Kon Kafenin 2006 yılında el değiştirmesinden sonra onun uzantısı dediğimiz mekanlarda (Kültür Kafe, belediye Salonu ve Yoğunburç) ne yazık ki bu gönül birlikteliklerinin bağları çözülmeye başladı yavaş yavaş. Buna etki eden faktörlerin en az yarısı dış müdahalelerdi bence. Hiçbir kurum ve kuruluşa bağlı olmayan bu birlikteliği birileri sahiplenip derneğine, birliğine katmaya çalıştı. sanatçı arkadaşlar kitaplı, kitapsız şeklinde tutulmaya çalışıldı bir dönem. Bu mekanımıza alternatif mekanlar açıldı ve buranın terki istendi açık mesajlarla. Hatta birileri kalktı buradaki bu saf topluluğa; "Belediye Şairleri" adını taktı. Hatta daha da ileri gidilerek gazetelere; "bu mekana gelenleri Belediyenin bir bardak çayı için virgül gibi kıvrananlar" şeklinde nitelendirildi.
Dedik ya çözülmeler oldu diye, Bunun neticesinde doğan iç kargaşa nedeniyle kucaklaşmaların yerini uzaktan baş sallamalar aldı. "Bizler büyüdük" diyordu birileri.
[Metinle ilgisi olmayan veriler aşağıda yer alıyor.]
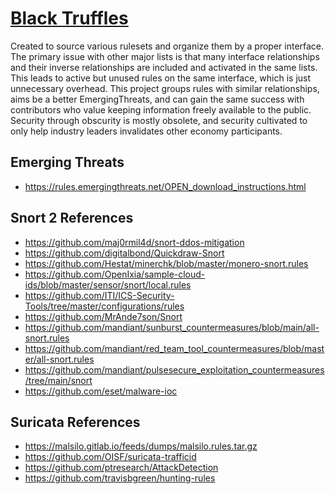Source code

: # [Black Truffles](https://truffleaddict.com/black-truffle/)

Created to source various rulesets and organize them by a proper interface.
The primary issue with other major lists is that many interface relationships and
their inverse relationships are included and activated in the same lists.
This leads to active but unused rules on the same interface, which is just unnecessary overhead.
This project groups rules with similar relationships, aims be a better EmergingThreats, and can gain the same success
with contributors who value keeping information freely available to the public.
Security through obscurity is mostly obsolete, and security cultivated to only help industry leaders invalidates other economy participants.

## Emerging Threats

- https://rules.emergingthreats.net/OPEN_download_instructions.html

## Snort 2 References

- https://github.com/maj0rmil4d/snort-ddos-mitigation
- https://github.com/digitalbond/Quickdraw-Snort
- https://github.com/Hestat/minerchk/blob/master/monero-snort.rules
- https://github.com/OpenIxia/sample-cloud-ids/blob/master/sensor/snort/local.rules
- https://github.com/ITI/ICS-Security-Tools/tree/master/configurations/rules
- https://github.com/MrAnde7son/Snort
- https://github.com/mandiant/sunburst_countermeasures/blob/main/all-snort.rules
- https://github.com/mandiant/red_team_tool_countermeasures/blob/master/all-snort.rules
- https://github.com/mandiant/pulsesecure_exploitation_countermeasures/tree/main/snort
- https://github.com/eset/malware-ioc

## Suricata References

- https://malsilo.gitlab.io/feeds/dumps/malsilo.rules.tar.gz
- https://github.com/OISF/suricata-trafficid
- https://github.com/ptresearch/AttackDetection
- https://github.com/travisbgreen/hunting-rules
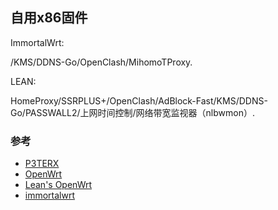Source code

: ## 自用x86固件


ImmortalWrt:

/KMS/DDNS-Go/OpenClash/MihomoTProxy.

LEAN:

HomeProxy/SSRPLUS+/OpenClash/AdBlock-Fast/KMS/DDNS-Go/PASSWALL2/上网时间控制/网络带宽监视器（nlbwmon）.

### 参考

- [P3TERX](https://github.com/P3TERX/Actions-OpenWrt)
- [OpenWrt](https://github.com/openwrt/openwrt)
- [Lean's OpenWrt](https://github.com/coolsnowwolf/lede)
- [immortalwrt](https://github.com/immortalwrt/immortalwrt)
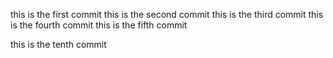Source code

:this is the first commit
this is the second commit
this is the third commit
this is the fourth commit
this is the fifth commit


this is the tenth commit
Müthiş bir tespit! Bir çok arkadaşımız inkişaf etti, büyüdü, ve artık bu mekanlar dar geldi onlara(!) Özellikle Yoğunburç döneminde bazı kişilerce, "Cuma Şiir Dinletilerinin adı, "Şiir İnletisi" şeklinde lanse edildi açıktan açığa. Bu gecelerin müdavimlerinden olan bazı arkadaşlarımız kendilerinin bir "general" olduklarını burada keşfettiler ve "er" saydıklarıyla olmayı zül addettiler… Ha haklarını yemeyelim, arada bir de olsa bu bahse konu zevat bu mekana uğrar. Mutlaka duymuştur bir televizyonun çekim yapacağını o gün, ya da kendisini büyük bir konuğa gösterme derdindedir. Bu kişiler o gün mutlaka protokol koltuklarındadırlar. Biz hep çekiliriz şöyle bir derkenara!.. Ah, beni batasıca beeeen!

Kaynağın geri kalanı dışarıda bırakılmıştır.